[Records contained in a dataset]
Content starts

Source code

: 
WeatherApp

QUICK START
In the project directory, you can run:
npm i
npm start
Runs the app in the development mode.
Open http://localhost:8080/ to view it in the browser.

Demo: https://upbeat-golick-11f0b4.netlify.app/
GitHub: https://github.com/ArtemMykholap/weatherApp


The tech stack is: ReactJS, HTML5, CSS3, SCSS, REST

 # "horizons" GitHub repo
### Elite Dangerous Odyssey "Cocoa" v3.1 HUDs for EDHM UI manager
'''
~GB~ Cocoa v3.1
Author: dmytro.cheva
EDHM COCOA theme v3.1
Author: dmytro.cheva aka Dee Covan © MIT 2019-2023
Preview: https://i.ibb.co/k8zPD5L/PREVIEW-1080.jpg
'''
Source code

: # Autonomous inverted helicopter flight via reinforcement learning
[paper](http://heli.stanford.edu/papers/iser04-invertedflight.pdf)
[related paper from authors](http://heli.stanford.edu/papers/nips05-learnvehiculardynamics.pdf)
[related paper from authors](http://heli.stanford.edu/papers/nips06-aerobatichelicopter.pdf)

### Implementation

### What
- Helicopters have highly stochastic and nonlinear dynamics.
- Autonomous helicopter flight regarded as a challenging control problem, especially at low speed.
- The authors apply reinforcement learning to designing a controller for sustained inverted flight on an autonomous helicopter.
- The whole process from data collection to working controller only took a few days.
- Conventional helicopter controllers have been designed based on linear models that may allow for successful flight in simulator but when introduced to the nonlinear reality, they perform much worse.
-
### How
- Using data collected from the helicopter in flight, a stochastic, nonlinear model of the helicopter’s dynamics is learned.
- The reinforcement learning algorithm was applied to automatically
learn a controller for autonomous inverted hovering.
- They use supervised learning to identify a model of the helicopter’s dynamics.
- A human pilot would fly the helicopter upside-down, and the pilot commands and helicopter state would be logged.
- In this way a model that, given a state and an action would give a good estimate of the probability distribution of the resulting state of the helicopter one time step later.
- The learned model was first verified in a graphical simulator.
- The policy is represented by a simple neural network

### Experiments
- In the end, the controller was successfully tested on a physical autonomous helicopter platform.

Content ends

> _Instructions to follow_:
Write the data out again in full and exactly.

> _Answer to the problem_:
Source code

: 
WeatherApp

QUICK START
In the project directory, you can run:
npm i
npm start
Runs the app in the development mode.
Open http://localhost:8080/ to view it in the browser.

Demo: https://upbeat-golick-11f0b4.netlify.app/
GitHub: https://github.com/ArtemMykholap/weatherApp


The tech stack is: ReactJS, HTML5, CSS3, SCSS, REST

 # "horizons" GitHub repo
### Elite Dangerous Odyssey "Cocoa" v3.1 HUDs for EDHM UI manager
'''
~GB~ Cocoa v3.1
Author: dmytro.cheva
EDHM COCOA theme v3.1
Author: dmytro.cheva aka Dee Covan © MIT 2019-2023
Preview: https://i.ibb.co/k8zPD5L/PREVIEW-1080.jpg
'''
Source code

: # Autonomous inverted helicopter flight via reinforcement learning
[paper](http://heli.stanford.edu/papers/iser04-invertedflight.pdf)
[related paper from authors](http://heli.stanford.edu/papers/nips05-learnvehiculardynamics.pdf)
[related paper from authors](http://heli.stanford.edu/papers/nips06-aerobatichelicopter.pdf)

### Implementation

### What
- Helicopters have highly stochastic and nonlinear dynamics.
- Autonomous helicopter flight regarded as a challenging control problem, especially at low speed.
- The authors apply reinforcement learning to designing a controller for sustained inverted flight on an autonomous helicopter.
- The whole process from data collection to working controller only took a few days.
- Conventional helicopter controllers have been designed based on linear models that may allow for successful flight in simulator but when introduced to the nonlinear reality, they perform much worse.
-
### How
- Using data collected from the helicopter in flight, a stochastic, nonlinear model of the helicopter’s dynamics is learned.
- The reinforcement learning algorithm was applied to automatically
learn a controller for autonomous inverted hovering.
- They use supervised learning to identify a model of the helicopter’s dynamics.
- A human pilot would fly the helicopter upside-down, and the pilot commands and helicopter state would be logged.
- In this way a model that, given a state and an action would give a good estimate of the probability distribution of the resulting state of the helicopter one time step later.
- The learned model was first verified in a graphical simulator.
- The policy is represented by a simple neural network

### Experiments
- In the end, the controller was successfully tested on a physical autonomous helicopter platform.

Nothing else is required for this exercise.